DESCRIPTION OF THE TASK: Write out each entry, exactly the way it appears.

Records from a collection:
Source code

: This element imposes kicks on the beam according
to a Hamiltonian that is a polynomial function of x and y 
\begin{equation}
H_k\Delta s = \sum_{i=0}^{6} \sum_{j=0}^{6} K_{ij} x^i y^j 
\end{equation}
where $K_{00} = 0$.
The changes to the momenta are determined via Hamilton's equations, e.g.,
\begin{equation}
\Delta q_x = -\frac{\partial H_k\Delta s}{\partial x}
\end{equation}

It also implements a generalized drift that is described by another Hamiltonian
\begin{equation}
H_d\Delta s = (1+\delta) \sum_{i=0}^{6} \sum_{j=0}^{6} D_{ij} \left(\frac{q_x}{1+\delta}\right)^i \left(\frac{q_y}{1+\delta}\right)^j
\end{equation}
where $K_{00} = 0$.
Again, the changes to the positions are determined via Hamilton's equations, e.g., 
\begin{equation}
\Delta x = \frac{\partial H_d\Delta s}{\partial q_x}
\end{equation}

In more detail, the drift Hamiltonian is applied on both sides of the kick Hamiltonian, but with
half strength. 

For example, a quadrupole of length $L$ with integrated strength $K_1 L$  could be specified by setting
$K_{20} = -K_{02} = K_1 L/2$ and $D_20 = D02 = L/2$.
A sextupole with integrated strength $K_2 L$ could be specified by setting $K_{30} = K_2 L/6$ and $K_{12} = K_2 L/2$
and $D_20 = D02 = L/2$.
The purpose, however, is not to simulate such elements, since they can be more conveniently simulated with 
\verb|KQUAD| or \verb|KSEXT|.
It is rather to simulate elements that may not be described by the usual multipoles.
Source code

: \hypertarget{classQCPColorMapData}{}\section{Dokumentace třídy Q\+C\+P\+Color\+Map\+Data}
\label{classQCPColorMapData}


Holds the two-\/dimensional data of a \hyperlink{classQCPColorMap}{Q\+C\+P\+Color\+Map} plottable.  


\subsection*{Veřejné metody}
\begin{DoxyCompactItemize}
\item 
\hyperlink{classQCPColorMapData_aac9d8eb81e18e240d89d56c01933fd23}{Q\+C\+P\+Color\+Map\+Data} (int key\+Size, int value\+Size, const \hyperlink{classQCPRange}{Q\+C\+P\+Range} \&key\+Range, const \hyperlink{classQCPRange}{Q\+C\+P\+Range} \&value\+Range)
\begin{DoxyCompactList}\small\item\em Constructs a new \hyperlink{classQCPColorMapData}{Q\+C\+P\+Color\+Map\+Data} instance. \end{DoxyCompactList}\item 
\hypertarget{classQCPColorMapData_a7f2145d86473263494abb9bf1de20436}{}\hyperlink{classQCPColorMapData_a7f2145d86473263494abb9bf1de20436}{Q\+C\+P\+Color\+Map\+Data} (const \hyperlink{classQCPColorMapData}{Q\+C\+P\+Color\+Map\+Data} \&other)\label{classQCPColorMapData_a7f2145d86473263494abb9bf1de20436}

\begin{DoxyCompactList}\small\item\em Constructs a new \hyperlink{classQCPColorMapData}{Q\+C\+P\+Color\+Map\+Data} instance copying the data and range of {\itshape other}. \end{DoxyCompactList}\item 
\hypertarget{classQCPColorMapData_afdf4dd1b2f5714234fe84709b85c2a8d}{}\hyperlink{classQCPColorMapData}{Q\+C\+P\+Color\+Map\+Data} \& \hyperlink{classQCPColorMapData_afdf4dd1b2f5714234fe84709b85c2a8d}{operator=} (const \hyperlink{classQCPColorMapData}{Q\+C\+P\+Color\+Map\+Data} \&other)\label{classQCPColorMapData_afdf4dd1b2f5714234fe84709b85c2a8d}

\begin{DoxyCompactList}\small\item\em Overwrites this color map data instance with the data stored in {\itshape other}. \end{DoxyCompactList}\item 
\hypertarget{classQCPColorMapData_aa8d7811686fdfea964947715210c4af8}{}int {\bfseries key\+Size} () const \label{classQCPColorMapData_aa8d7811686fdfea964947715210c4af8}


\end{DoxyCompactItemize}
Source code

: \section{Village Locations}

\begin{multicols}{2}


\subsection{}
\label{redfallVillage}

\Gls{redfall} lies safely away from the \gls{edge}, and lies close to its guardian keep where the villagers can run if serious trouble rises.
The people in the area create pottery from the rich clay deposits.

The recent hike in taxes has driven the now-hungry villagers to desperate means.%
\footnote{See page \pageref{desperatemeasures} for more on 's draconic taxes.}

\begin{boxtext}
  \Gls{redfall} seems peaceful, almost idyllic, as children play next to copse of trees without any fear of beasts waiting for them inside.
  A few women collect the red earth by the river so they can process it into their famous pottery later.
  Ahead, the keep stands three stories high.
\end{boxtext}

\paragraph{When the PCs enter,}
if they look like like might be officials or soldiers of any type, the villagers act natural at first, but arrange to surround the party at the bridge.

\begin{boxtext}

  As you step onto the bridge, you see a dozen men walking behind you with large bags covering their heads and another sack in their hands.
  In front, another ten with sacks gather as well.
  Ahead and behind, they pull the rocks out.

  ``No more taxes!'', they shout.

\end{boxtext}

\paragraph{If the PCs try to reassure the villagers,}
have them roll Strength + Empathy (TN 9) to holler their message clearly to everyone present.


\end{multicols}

OUTPUT FOR THIS TASK:
Source code

: This element imposes kicks on the beam according
to a Hamiltonian that is a polynomial function of x and y 
\begin{equation}
H_k\Delta s = \sum_{i=0}^{6} \sum_{j=0}^{6} K_{ij} x^i y^j 
\end{equation}
where $K_{00} = 0$.
The changes to the momenta are determined via Hamilton's equations, e.g.,
\begin{equation}
\Delta q_x = -\frac{\partial H_k\Delta s}{\partial x}
\end{equation}

It also implements a generalized drift that is described by another Hamiltonian
\begin{equation}
H_d\Delta s = (1+\delta) \sum_{i=0}^{6} \sum_{j=0}^{6} D_{ij} \left(\frac{q_x}{1+\delta}\right)^i \left(\frac{q_y}{1+\delta}\right)^j
\end{equation}
where $K_{00} = 0$.
Again, the changes to the positions are determined via Hamilton's equations, e.g., 
\begin{equation}
\Delta x = \frac{\partial H_d\Delta s}{\partial q_x}
\end{equation}

In more detail, the drift Hamiltonian is applied on both sides of the kick Hamiltonian, but with
half strength. 

For example, a quadrupole of length $L$ with integrated strength $K_1 L$  could be specified by setting
$K_{20} = -K_{02} = K_1 L/2$ and $D_20 = D02 = L/2$.
A sextupole with integrated strength $K_2 L$ could be specified by setting $K_{30} = K_2 L/6$ and $K_{12} = K_2 L/2$
and $D_20 = D02 = L/2$.
The purpose, however, is not to simulate such elements, since they can be more conveniently simulated with 
\verb|KQUAD| or \verb|KSEXT|.
It is rather to simulate elements that may not be described by the usual multipoles.
Source code

: \hypertarget{classQCPColorMapData}{}\section{Dokumentace třídy Q\+C\+P\+Color\+Map\+Data}
\label{classQCPColorMapData}


Holds the two-\/dimensional data of a \hyperlink{classQCPColorMap}{Q\+C\+P\+Color\+Map} plottable.  


\subsection*{Veřejné metody}
\begin{DoxyCompactItemize}
\item 
\hyperlink{classQCPColorMapData_aac9d8eb81e18e240d89d56c01933fd23}{Q\+C\+P\+Color\+Map\+Data} (int key\+Size, int value\+Size, const \hyperlink{classQCPRange}{Q\+C\+P\+Range} \&key\+Range, const \hyperlink{classQCPRange}{Q\+C\+P\+Range} \&value\+Range)
\begin{DoxyCompactList}\small\item\em Constructs a new \hyperlink{classQCPColorMapData}{Q\+C\+P\+Color\+Map\+Data} instance. \end{DoxyCompactList}\item 
\hypertarget{classQCPColorMapData_a7f2145d86473263494abb9bf1de20436}{}\hyperlink{classQCPColorMapData_a7f2145d86473263494abb9bf1de20436}{Q\+C\+P\+Color\+Map\+Data} (const \hyperlink{classQCPColorMapData}{Q\+C\+P\+Color\+Map\+Data} \&other)\label{classQCPColorMapData_a7f2145d86473263494abb9bf1de20436}

\begin{DoxyCompactList}\small\item\em Constructs a new \hyperlink{classQCPColorMapData}{Q\+C\+P\+Color\+Map\+Data} instance copying the data and range of {\itshape other}. \end{DoxyCompactList}\item 
\hypertarget{classQCPColorMapData_afdf4dd1b2f5714234fe84709b85c2a8d}{}\hyperlink{classQCPColorMapData}{Q\+C\+P\+Color\+Map\+Data} \& \hyperlink{classQCPColorMapData_afdf4dd1b2f5714234fe84709b85c2a8d}{operator=} (const \hyperlink{classQCPColorMapData}{Q\+C\+P\+Color\+Map\+Data} \&other)\label{classQCPColorMapData_afdf4dd1b2f5714234fe84709b85c2a8d}

\begin{DoxyCompactList}\small\item\em Overwrites this color map data instance with the data stored in {\itshape other}. \end{DoxyCompactList}\item 
\hypertarget{classQCPColorMapData_aa8d7811686fdfea964947715210c4af8}{}int {\bfseries key\+Size} () const \label{classQCPColorMapData_aa8d7811686fdfea964947715210c4af8}


\end{DoxyCompactItemize}
Source code

: \section{Village Locations}

\begin{multicols}{2}


\subsection{}
\label{redfallVillage}

\Gls{redfall} lies safely away from the \gls{edge}, and lies close to its guardian keep where the villagers can run if serious trouble rises.
The people in the area create pottery from the rich clay deposits.

The recent hike in taxes has driven the now-hungry villagers to desperate means.%
\footnote{See page \pageref{desperatemeasures} for more on 's draconic taxes.}

\begin{boxtext}
  \Gls{redfall} seems peaceful, almost idyllic, as children play next to copse of trees without any fear of beasts waiting for them inside.
  A few women collect the red earth by the river so they can process it into their famous pottery later.
  Ahead, the keep stands three stories high.
\end{boxtext}

\paragraph{When the PCs enter,}
if they look like like might be officials or soldiers of any type, the villagers act natural at first, but arrange to surround the party at the bridge.

\begin{boxtext}

  As you step onto the bridge, you see a dozen men walking behind you with large bags covering their heads and another sack in their hands.
  In front, another ten with sacks gather as well.
  Ahead and behind, they pull the rocks out.

  ``No more taxes!'', they shout.

\end{boxtext}

\paragraph{If the PCs try to reassure the villagers,}
have them roll Strength + Empathy (TN 9) to holler their message clearly to everyone present.


\end{multicols}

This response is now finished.